Collected data entries
▼
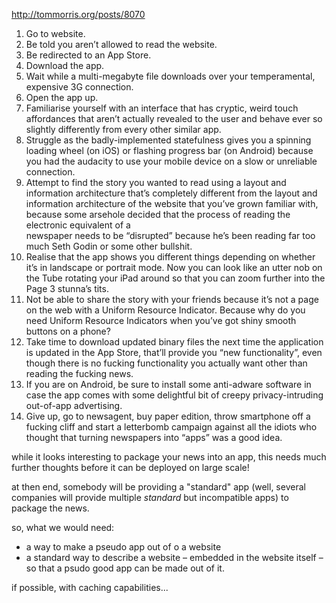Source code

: http://tommorris.org/posts/8070

1. Go to website.                                                                                                                                                                                                                                                                                                         
2. Be told you aren’t allowed to read the website.                                                                                                                                                                                                                                                                       
3. Be redirected to an App Store.                                                                                                                                                                                                                                                                                         
4. Download the app.                                                                                                                                                                                                                                                                                                    
5. Wait while a multi-megabyte file downloads over your temperamental, expensive 3G connection.                                                                                                                                                                                                                      
6. Open the app up.                                                                                                                                                                                                                                                                                                     
7. Familiarise yourself with an interface that has cryptic, weird touch affordances that aren’t actually revealed to the user and behave ever so slightly differently from every other similar app.                                                                                                                       
8. Struggle as the badly-implemented statefulness gives you a spinning loading wheel (on iOS) or flashing progress bar (on Android) because you had the audacity to use your mobile device on a slow or unreliable connection.                                                                                            
9. Attempt to find the story you wanted to read using a layout and information architecture that’s completely different from the layout and information architecture of the website that you’ve grown familiar with, because some arsehole decided that the process of reading the electronic equivalent of a             
newspaper needs to be “disrupted” because he’s been reading far too much Seth Godin or some other bullshit.                                                                                                                                                                                                            
10. Realise that the app shows you different things depending on whether it’s in landscape or portrait mode. Now you can look like an utter nob on the Tube rotating your iPad around so that you can zoom further into the Page 3 stunna’s tits.                                                                          
11. Not be able to share the story with your friends because it’s not a page on the web with a Uniform Resource Indicator. Because why do you need Uniform Resource Indicators when you’ve got shiny smooth buttons on a phone?                                                                                            
12. Take time to download updated binary files the next time the application is updated in the App Store, that’ll provide you “new functionality”, even though there is no fucking functionality you actually want other than reading the fucking news.                                                                    
13. If you are on Android, be sure to install some anti-adware software in case the app comes with some delightful bit of creepy privacy-intruding out-of-app advertising.                                                                                                                                                 
14. Give up, go to newsagent, buy paper edition, throw smartphone off a fucking cliff and start a letterbomb campaign against all the idiots who thought that turning newspapers into “apps” was a good idea.

while it looks interesting to package your news into an app, this needs much further thoughts before it can be deployed on large scale!

at then end, somebody will be providing a "standard" app (well, several companies will provide multiple _standard_ but incompatible apps) to package the news.

so, what we would need:
- a way to make a pseudo app out of o a website
- a standard way to describe a website – embedded in the website itself – so that a psudo good app can be made out of it.

if possible, with caching capabilities...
▲
WORK TASK: Give the records back exactly, with no pictures.

RESULT BELOW:
Source code

: http://tommorris.org/posts/8070

1. Go to website.                                                                                                                                                                                                                                                                                                         
2. Be told you aren’t allowed to read the website.                                                                                                                                                                                                                                                                       
3. Be redirected to an App Store.                                                                                                                                                                                                                                                                                         
4. Download the app.                                                                                                                                                                                                                                                                                                    
5. Wait while a multi-megabyte file downloads over your temperamental, expensive 3G connection.                                                                                                                                                                                                                      
6. Open the app up.                                                                                                                                                                                                                                                                                                     
7. Familiarise yourself with an interface that has cryptic, weird touch affordances that aren’t actually revealed to the user and behave ever so slightly differently from every other similar app.                                                                                                                       
8. Struggle as the badly-implemented statefulness gives you a spinning loading wheel (on iOS) or flashing progress bar (on Android) because you had the audacity to use your mobile device on a slow or unreliable connection.                                                                                            
9. Attempt to find the story you wanted to read using a layout and information architecture that’s completely different from the layout and information architecture of the website that you’ve grown familiar with, because some arsehole decided that the process of reading the electronic equivalent of a             
newspaper needs to be “disrupted” because he’s been reading far too much Seth Godin or some other bullshit.                                                                                                                                                                                                            
10. Realise that the app shows you different things depending on whether it’s in landscape or portrait mode. Now you can look like an utter nob on the Tube rotating your iPad around so that you can zoom further into the Page 3 stunna’s tits.                                                                          
11. Not be able to share the story with your friends because it’s not a page on the web with a Uniform Resource Indicator. Because why do you need Uniform Resource Indicators when you’ve got shiny smooth buttons on a phone?                                                                                            
12. Take time to download updated binary files the next time the application is updated in the App Store, that’ll provide you “new functionality”, even though there is no fucking functionality you actually want other than reading the fucking news.                                                                    
13. If you are on Android, be sure to install some anti-adware software in case the app comes with some delightful bit of creepy privacy-intruding out-of-app advertising.                                                                                                                                                 
14. Give up, go to newsagent, buy paper edition, throw smartphone off a fucking cliff and start a letterbomb campaign against all the idiots who thought that turning newspapers into “apps” was a good idea.

while it looks interesting to package your news into an app, this needs much further thoughts before it can be deployed on large scale!

at then end, somebody will be providing a "standard" app (well, several companies will provide multiple _standard_ but incompatible apps) to package the news.

so, what we would need:
- a way to make a pseudo app out of o a website
- a standard way to describe a website – embedded in the website itself – so that a psudo good app can be made out of it.

if possible, with caching capabilities...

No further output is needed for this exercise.